### Problem statement
Among the entries below, please show each line that carries the word "literatura".

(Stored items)
=== Section Start ===
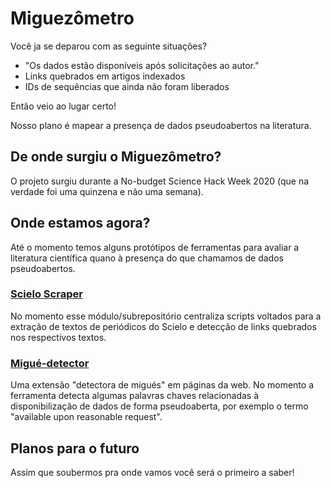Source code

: # Miguezômetro
Você ja se deparou com as seguinte situações?
- "Os dados estão disponíveis após solicitações ao autor."
- Links quebrados em artigos indexados
- IDs de sequências que ainda não foram liberados

Então veio ao lugar certo!

Nosso plano é mapear a presença de dados pseudoabertos na literatura.

## De onde surgiu o Miguezômetro?
O projeto surgiu durante a No-budget Science Hack Week 2020 (que na verdade foi uma quinzena e não uma semana).

## Onde estamos agora?
Até o momento temos alguns protótipos de ferramentas para avaliar a literatura científica quano à presença do que chamamos de dados pseudoabertos.

### [Scielo Scraper](https://github.com/gabriellovate/miguezometro/tree/master/scielo_scraper)
No momento esse módulo/subrepositório centraliza scripts voltados para a extração de textos de periódicos do Scielo e detecção de links quebrados nos respectivos textos.

### [Migué-detector](https://github.com/jvfe/migue-detector/tree/e88fd150bc7e66ce092468b0627f09e77474bee6)
Uma extensão "detectora de migués" em páginas da web. No momento a ferramenta detecta algumas palavras chaves relacionadas à disponibilização de dados de forma pseudoaberta, por exemplo o termo "available upon reasonable request".

## Planos para o futuro
Assim que soubermos pra onde vamos você será o primeiro a saber!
=== Section End ===
### Answer to this problem
Nosso plano é mapear a presença de dados pseudoabertos na literatura.
Até o momento temos alguns protótipos de ferramentas para avaliar a literatura científica quano à presença do que chamamos de dados pseudoabertos.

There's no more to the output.